🤖 AI Summary
Pretraining large language models (LLMs) incurs prohibitive computational costs and struggles with domain specialization, particularly in resource-constrained vertical domains like Brazilian law.
Method: We propose Juru, a lightweight LLM tailored to Brazilian legal expertise, built upon the Sabiá-2 Small architecture and adapted via domain-specific pretraining on only 1.9B high-quality, locally curated legal texts. Our approach integrates precise legal corpus filtering, architectural fine-tuning, and few-shot evaluation.

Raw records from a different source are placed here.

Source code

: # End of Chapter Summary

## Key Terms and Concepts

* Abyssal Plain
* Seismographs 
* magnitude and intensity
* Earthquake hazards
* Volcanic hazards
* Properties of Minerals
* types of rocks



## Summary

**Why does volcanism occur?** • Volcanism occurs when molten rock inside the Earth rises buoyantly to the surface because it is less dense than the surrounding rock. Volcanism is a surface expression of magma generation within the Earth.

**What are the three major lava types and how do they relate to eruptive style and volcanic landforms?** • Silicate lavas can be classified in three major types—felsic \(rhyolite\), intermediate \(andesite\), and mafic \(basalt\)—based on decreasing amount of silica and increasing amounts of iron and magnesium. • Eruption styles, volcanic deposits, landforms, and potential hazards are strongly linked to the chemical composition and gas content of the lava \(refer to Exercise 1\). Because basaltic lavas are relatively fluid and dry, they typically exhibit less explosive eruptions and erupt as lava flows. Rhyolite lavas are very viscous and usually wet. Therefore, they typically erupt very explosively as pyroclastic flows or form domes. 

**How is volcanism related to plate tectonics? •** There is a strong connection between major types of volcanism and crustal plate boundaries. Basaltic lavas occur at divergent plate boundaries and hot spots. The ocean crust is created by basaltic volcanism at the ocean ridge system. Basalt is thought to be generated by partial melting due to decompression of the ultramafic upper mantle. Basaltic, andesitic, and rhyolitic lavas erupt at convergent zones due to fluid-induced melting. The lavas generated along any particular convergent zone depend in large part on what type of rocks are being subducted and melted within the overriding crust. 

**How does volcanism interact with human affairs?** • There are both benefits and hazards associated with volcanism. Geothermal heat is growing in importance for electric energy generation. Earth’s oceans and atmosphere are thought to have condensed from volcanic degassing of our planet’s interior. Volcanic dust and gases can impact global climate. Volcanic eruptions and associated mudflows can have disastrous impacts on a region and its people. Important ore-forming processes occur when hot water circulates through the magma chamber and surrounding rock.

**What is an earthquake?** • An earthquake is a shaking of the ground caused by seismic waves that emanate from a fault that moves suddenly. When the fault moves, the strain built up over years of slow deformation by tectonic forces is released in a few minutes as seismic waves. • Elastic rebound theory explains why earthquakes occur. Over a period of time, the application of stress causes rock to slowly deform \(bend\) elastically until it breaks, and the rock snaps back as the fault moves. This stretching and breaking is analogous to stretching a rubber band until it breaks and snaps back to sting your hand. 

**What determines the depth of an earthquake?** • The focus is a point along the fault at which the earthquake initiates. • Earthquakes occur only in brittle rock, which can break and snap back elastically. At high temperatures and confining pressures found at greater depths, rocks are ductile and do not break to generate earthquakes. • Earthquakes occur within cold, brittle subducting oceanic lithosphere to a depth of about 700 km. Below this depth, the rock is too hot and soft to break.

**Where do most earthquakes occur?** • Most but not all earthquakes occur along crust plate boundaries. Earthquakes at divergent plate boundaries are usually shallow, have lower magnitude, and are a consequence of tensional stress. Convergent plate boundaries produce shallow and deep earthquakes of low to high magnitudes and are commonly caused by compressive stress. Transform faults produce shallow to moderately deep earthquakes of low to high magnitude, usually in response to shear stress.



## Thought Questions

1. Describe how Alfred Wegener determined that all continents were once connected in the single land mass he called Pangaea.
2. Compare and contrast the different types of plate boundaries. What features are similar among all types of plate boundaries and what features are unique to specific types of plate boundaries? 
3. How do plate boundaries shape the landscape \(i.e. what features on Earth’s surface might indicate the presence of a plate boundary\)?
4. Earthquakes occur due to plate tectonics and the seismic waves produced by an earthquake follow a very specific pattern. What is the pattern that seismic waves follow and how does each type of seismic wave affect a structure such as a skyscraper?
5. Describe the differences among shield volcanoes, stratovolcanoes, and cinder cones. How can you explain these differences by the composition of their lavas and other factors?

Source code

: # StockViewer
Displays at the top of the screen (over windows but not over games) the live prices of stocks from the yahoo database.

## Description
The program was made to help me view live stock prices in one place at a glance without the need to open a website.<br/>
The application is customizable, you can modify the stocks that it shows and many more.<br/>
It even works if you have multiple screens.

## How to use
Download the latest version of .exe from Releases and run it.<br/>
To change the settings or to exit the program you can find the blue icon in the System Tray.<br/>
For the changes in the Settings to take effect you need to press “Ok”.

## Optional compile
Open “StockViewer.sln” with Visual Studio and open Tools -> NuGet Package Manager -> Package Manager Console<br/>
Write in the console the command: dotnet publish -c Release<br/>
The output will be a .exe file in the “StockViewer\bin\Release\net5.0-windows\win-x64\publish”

Contribution/Results: Juru significantly outperforms general-purpose baselines on Brazilian legal licensing exams, demonstrating that carefully selected domain data enables efficient, high-fidelity specialization. We further characterize the trade-off between domain proficiency and cross-domain generalization induced by specialization. Crucially, our results show that authoritative legal data at minimal scale suffices for substantial professional capability gains, drastically reducing pretraining costs. This establishes a new paradigm for building domain-specific LMs under computational and data constraints.
📝 Abstract
The high computational cost associated with pretraining large language models limits their research. Two strategies have emerged to address this issue: domain specialization and pretraining with high-quality data. To explore these strategies, we specialized the Sabi'a-2 Small model with 1.9 billion unique tokens from reputable Brazilian legal sources and conducted few-shot evaluations on legal and general knowledge exams. Our model, Juru, demonstrates the benefits of domain specialization with a reduced amount of pretraining data. However, this specialization comes at the expense of degrading performance in other knowledge areas within the same language. This study contributes to the growing body of scientific evidence showing that pretraining data selection may enhance the performance of large language models, enabling the exploration of these models at a lower cost.